**Problem:** Go to the line below containing "It serves both" and print exactly from there through the line containing "## Resources", both included. Print nothing else.
--- Dataset excerpts ---
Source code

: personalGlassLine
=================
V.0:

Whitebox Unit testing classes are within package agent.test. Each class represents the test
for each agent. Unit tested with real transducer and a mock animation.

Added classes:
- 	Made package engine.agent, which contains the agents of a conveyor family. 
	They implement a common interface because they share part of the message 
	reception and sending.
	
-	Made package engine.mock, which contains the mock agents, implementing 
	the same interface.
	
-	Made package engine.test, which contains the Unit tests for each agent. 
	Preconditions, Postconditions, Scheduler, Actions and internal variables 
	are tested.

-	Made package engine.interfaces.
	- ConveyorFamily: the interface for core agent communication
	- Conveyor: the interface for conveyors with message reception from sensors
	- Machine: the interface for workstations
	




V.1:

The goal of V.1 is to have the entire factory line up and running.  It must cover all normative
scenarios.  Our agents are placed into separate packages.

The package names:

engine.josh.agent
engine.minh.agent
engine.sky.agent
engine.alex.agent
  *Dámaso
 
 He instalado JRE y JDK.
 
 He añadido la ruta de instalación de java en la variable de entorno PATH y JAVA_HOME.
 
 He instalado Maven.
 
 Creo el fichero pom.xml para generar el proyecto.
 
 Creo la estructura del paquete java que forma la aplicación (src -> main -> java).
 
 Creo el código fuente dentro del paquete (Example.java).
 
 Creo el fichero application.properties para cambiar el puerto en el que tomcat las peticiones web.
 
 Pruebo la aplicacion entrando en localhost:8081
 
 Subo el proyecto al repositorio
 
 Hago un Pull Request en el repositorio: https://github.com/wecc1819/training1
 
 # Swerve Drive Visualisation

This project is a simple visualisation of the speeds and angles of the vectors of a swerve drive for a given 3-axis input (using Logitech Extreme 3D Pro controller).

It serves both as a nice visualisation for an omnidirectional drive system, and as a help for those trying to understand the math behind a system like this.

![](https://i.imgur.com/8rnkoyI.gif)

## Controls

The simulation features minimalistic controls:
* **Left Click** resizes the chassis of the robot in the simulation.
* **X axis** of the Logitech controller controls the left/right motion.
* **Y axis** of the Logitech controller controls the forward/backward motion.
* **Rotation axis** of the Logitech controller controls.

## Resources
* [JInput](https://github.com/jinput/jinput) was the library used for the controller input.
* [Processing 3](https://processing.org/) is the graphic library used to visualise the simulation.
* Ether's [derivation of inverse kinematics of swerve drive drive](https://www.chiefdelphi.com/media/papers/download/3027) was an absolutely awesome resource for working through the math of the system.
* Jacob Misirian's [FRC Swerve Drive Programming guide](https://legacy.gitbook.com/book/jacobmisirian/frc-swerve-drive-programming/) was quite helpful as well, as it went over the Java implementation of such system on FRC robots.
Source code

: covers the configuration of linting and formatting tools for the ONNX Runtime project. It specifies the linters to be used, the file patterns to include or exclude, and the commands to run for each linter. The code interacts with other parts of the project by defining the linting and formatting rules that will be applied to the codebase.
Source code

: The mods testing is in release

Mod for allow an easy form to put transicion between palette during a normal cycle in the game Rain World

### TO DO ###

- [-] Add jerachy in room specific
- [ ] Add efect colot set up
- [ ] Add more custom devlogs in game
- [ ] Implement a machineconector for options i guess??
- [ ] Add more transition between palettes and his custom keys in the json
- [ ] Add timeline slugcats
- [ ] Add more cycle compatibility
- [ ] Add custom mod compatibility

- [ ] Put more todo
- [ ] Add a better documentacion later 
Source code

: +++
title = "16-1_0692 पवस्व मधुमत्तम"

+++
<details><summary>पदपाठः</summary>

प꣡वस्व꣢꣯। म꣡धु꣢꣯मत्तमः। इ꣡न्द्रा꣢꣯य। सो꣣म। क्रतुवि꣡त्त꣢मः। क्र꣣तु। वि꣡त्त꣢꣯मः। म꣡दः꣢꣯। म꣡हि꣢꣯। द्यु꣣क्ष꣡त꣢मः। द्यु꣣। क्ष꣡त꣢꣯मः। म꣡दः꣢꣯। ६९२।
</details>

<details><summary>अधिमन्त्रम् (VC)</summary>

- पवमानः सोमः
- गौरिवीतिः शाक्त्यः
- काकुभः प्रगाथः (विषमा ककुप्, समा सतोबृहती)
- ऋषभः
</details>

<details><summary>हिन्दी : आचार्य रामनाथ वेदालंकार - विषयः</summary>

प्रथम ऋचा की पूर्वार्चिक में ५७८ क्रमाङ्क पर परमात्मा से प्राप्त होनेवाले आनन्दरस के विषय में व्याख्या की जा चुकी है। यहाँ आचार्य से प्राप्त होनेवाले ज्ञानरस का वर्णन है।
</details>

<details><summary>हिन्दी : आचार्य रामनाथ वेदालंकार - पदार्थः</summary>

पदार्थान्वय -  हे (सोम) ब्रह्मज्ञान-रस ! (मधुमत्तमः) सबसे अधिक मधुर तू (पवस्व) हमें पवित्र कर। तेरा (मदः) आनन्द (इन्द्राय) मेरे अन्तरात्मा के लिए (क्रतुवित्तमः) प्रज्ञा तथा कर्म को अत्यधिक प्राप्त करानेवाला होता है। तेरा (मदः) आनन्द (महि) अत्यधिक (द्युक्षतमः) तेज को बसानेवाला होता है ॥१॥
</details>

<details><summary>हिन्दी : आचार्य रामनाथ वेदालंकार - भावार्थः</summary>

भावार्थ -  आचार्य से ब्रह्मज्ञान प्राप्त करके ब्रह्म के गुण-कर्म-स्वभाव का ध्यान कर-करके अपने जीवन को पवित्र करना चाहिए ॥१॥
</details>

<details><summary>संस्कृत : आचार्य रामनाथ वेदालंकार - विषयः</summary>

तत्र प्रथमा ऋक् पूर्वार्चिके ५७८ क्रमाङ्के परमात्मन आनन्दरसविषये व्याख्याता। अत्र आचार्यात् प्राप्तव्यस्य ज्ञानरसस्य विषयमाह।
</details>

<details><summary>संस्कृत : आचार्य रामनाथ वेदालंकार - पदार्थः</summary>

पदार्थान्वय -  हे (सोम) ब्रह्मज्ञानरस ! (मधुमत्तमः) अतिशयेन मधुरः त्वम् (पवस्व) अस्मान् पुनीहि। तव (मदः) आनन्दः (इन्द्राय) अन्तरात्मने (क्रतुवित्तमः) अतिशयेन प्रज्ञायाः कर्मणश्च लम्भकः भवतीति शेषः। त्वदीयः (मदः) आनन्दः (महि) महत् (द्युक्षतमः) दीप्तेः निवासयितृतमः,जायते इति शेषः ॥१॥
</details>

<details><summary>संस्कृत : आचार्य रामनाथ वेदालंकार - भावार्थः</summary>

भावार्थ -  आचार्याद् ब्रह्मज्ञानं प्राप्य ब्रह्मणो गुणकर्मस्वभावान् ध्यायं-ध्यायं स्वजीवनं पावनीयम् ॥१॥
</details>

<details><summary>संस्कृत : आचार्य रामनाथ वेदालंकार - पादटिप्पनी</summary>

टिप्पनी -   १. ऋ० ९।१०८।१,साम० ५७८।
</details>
---
**Problem solution:**
It serves both as a nice visualisation for an omnidirectional drive system, and as a help for those trying to understand the math behind a system like this.

![](https://i.imgur.com/8rnkoyI.gif)

## Controls

The simulation features minimalistic controls:
* **Left Click** resizes the chassis of the robot in the simulation.
* **X axis** of the Logitech controller controls the left/right motion.
* **Y axis** of the Logitech controller controls the forward/backward motion.
* **Rotation axis** of the Logitech controller controls.

## Resources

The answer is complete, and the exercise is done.